Vector Search Tests (JVector / LSM)¶

View source code

The test suite exercises the current Java-native JVector + LSM vector index used by ArcadeDB (no Python hnswlib dependency). All tests run through the Python bindings.

Overview¶

What the tests cover:

✅ HNSW (JVector)/LSM index creation via SQL and Python helper coverage
✅ Nearest-neighbor search via SQL and embedded helper coverage
✅ RID filtering using allowed_rids
✅ Exact-search beam tuning (ef_search)
✅ Distance functions (cosine default, euclidean variants)
✅ Persistence & size checks (index files survive reopen)
✅ Chunked inserts via explicit transactions (preferred for embedded)

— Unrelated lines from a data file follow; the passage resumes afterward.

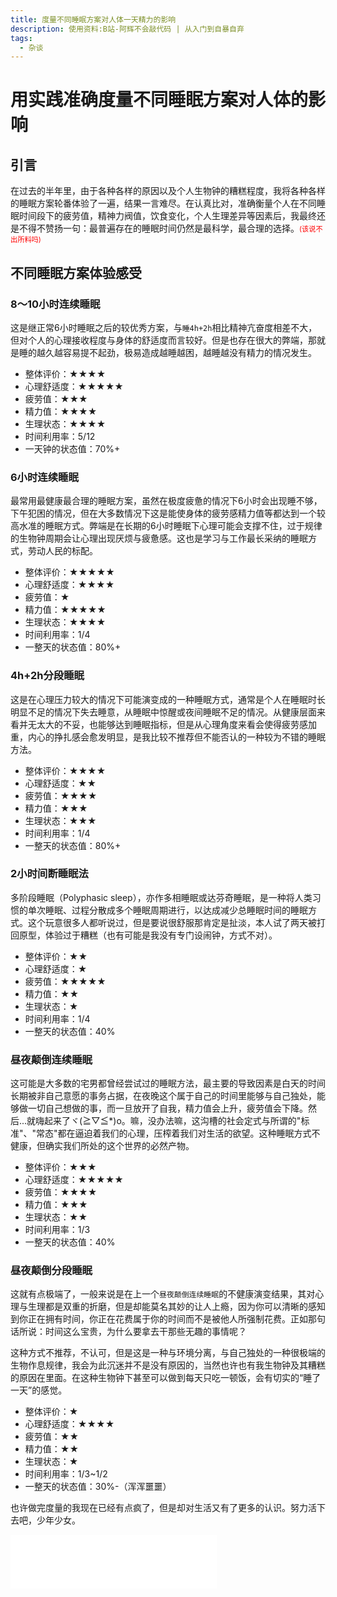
 ```yaml
---
title: 度量不同睡眠方案对人体一天精力的影响
description: 使用资料:B站-阿辉不会敲代码 | 从入门到自暴自弃
tags:
  - 杂谈
---
```


#  用实践准确度量不同睡眠方案对人体的影响

## 引言

在过去的半年里，由于各种各样的原因以及个人生物钟的糟糕程度，我将各种各样的睡眠方案轮番体验了一遍，结果一言难尽。在认真比对，准确衡量个人在不同睡眠时间段下的疲劳值，精神力阀值，饮食变化，个人生理差异等因素后，我最终还是不得不赞扬一句：最普遍存在的睡眠时间仍然是最科学，最合理的选择。<span style="font-size:0.8em; color:#FF0000;">(该说不出所料吗)</span>

## 不同睡眠方案体验感受

### 8～10小时连续睡眠

这是继正常6小时睡眠之后的较优秀方案，与`睡4h+2h`相比精神亢奋度相差不大，但对个人的心理接收程度与身体的舒适度而言较好。但是也存在很大的弊端，那就是睡的越久越容易提不起劲，极易造成越睡越困，越睡越没有精力的情况发生。

- 整体评价：★★★★
- 心理舒适度：★★★★★
- 疲劳值：★★★
- 精力值：★★★★
- 生理状态：★★★★
- 时间利用率：5/12
- 一天钟的状态值：70%+

### 6小时连续睡眠

最常用最健康最合理的睡眠方案，虽然在极度疲惫的情况下6小时会出现睡不够，下午犯困的情况，但在大多数情况下这是能使身体的疲劳感精力值等都达到一个较高水准的睡眠方式。弊端是在长期的6小时睡眠下心理可能会支撑不住，过于规律的生物钟周期会让心理出现厌烦与疲惫感。这也是学习与工作最长采纳的睡眠方式，劳动人民的标配。

- 整体评价：★★★★★
- 心理舒适度：★★★★
- 疲劳值：★
- 精力值：★★★★★
- 生理状态：★★★★
- 时间利用率：1/4
- 一整天的状态值：80%+

### 4h+2h分段睡眠

这是在心理压力较大的情况下可能演变成的一种睡眠方式，通常是个人在睡眠时长明显不足的情况下失去睡意，从睡眠中惊醒或夜间睡眠不足的情况。从健康层面来看并无太大的不妥，也能够达到睡眠指标，但是从心理角度来看会使得疲劳感加重，内心的挣扎感会愈发明显，是我比较不推荐但不能否认的一种较为不错的睡眠方法。

- 整体评价：★★★★
- 心理舒适度：★★
- 疲劳值：★★★★
- 精力值：★★★
- 生理状态：★★★
- 时间利用率：1/4
- 一整天的状态值：80%+

### 2小时间断睡眠法

多阶段睡眠（Polyphasic sleep），亦作多相睡眠或达芬奇睡眠，是一种将人类习惯的单次睡眠、过程分散成多个睡眠周期进行，以达成减少总睡眠时间的睡眠方式。这个玩意很多人都听说过，但是要说很舒服那肯定是扯淡，本人试了两天被打回原型，体验过于糟糕（也有可能是我没有专门设闹钟，方式不对）。

- 整体评价：★★
- 心理舒适度：★
- 疲劳值：★★★★★
- 精力值：★★
- 生理状态：★
- 时间利用率：1/4
- 一整天的状态值：40%

### 昼夜颠倒连续睡眠

这可能是大多数的宅男都曾经尝试过的睡眠方法，最主要的导致因素是白天的时间长期被非自己意愿的事务占据，在夜晚这个属于自己的时间里能够与自己独处，能够做一切自己想做的事，而一旦放开了自我，精力值会上升，疲劳值会下降。然后...就嗨起来了ヾ(≧▽≦*)o。嘛，没办法嘛，这沟槽的社会定式与所谓的"标准"、"常态"都在逼迫着我们的心理，压榨着我们对生活的欲望。这种睡眠方式不健康，但确实我们所处的这个世界的必然产物。

- 整体评价：★★★
- 心理舒适度：★★★★★
- 疲劳值：★★★★
- 精力值：★★★
- 生理状态：★★
- 时间利用率：1/3
- 一整天的状态值：40%

### 昼夜颠倒分段睡眠

这就有点极端了，一般来说是在上一个`昼夜颠倒连续睡眠`的不健康演变结果，其对心理与生理都是双重的折磨，但是却能莫名其妙的让人上瘾，因为你可以清晰的感知到你正在拥有时间，你正在花费属于你的时间而不是被他人所强制花费。正如那句话所说：时间这么宝贵，为什么要拿去干那些无趣的事情呢？

这种方式不推荐，不认可，但是这是一种与环境分离，与自己独处的一种很极端的生物作息规律，我会为此沉迷并不是没有原因的，当然也许也有我生物钟及其糟糕的原因在里面。在这种生物钟下甚至可以做到每天只吃一顿饭，会有切实的“睡了一天”的感觉。

- 整体评价：★
- 心理舒适度：★★★★
- 疲劳值：★★
- 精力值：★★
- 生理状态：★
- 时间利用率：1/3~1/2
- 一整天的状态值：30%-（浑浑噩噩）

也许做完度量的我现在已经有点疯了，但是却对生活又有了更多的认识。努力活下去吧，少年少女。

<iframe frameborder="no" border="0" marginwidth="0" marginheight="0" width=330 height=86 src="//music.163.com/outchain/player?type=2&id=2163190314&auto=1&height=66"></iframe>
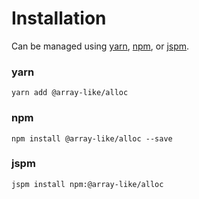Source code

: # Installation

Can be managed using
[yarn](https://yarnpkg.com/en/docs),
[npm](https://docs.npmjs.com),
or [jspm](https://jspm.org/docs).


### yarn
```terminal
yarn add @array-like/alloc
```

### npm
```terminal
npm install @array-like/alloc --save
```

### jspm
```terminal
jspm install npm:@array-like/alloc
```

Test Coverage (high level)¶

test_create_vector_index – covers the Python helper surface for vector index creation
test_lsm_vector_search – basic nearest-neighbor search through the embedded helper
test_lsm_vector_search_with_filter – allowed_rids filtering
test_lsm_vector_delete_and_search_others – deletes vertices, ensures others are still found
test_lsm_vector_search_ef_search – adjusts ef_search
test_get_vector_index_lsm – fetches index metadata
test_lsm_index_size – asserts index file presence/size
test_lsm_persistence – reopen DB and reuse the index
Distance suites – cosine/euclidean correctness for orthogonal/parallel/opposite/high-dim vectors
test_lsm_vector_search_comprehensive – end-to-end search path

SQL Vector Functions Tests¶

SQL vector operations are tested separately in test_vector_sql.py, including vector math functions, distance calculations, aggregations, quantization (with known limitations), and SQL-based index creation and search.

Common Patterns¶

Create JVector (LSM-backed) index¶

with arcadedb.create_database("./test_db") as db:
    db.command("sql", "CREATE VERTEX TYPE Doc")
    db.command("sql", "CREATE PROPERTY Doc.embedding ARRAY_OF_FLOATS")

    db.command(
        "sql",
        '''
        CREATE INDEX ON Doc (embedding)
        LSM_VECTOR
        METADATA {
            "dimensions": 384,
            "similarity": "COSINE",
            "maxConnections": 16,
            "beamWidth": 100
        }
        ''',
    )

Search with filters and ef_search¶

with arcadedb.create_database("./test_db") as db:
    db.command("sql", "CREATE VERTEX TYPE Doc")
    db.command("sql", "CREATE PROPERTY Doc.docId INTEGER")
    db.command("sql", "CREATE PROPERTY Doc.embedding ARRAY_OF_FLOATS")
    db.command(
        "sql",
        'CREATE INDEX ON Doc (embedding) LSM_VECTOR METADATA {"dimensions": 3}',
    )

    # Insert test vertices with embeddings
    with db.transaction():
        doc1 = db.new_vertex("Doc", docId=1, embedding=[1.0, 0.0, 0.0])
        doc1.save()
        doc2 = db.new_vertex("Doc", docId=2, embedding=[0.0, 1.0, 0.0])
        doc2.save()

    # Search with filters
    query = [1.0, 0.0, 0.0]
    allowed_rids_sql = f"['{doc1.get_rid()}', '{doc2.get_rid()}']"
    query_literal = "[" + ", ".join(str(float(v)) for v in query) + "]"
    results = db.query(
        "sql",
        (
            "SELECT expand(vectorNeighbors('Doc[embedding]', "
            f"{query_literal}, 2, 100)) WHERE @rid IN {allowed_rids_sql}"
        ),
    ).to_list()

Chunked insert vectors (preferred)¶

with arcadedb.create_database("./test_db") as db:
    db.command("sql", "CREATE VERTEX TYPE Doc")
    db.command("sql", "CREATE PROPERTY Doc.docId INTEGER")
    db.command("sql", "CREATE PROPERTY Doc.embedding ARRAY_OF_FLOATS")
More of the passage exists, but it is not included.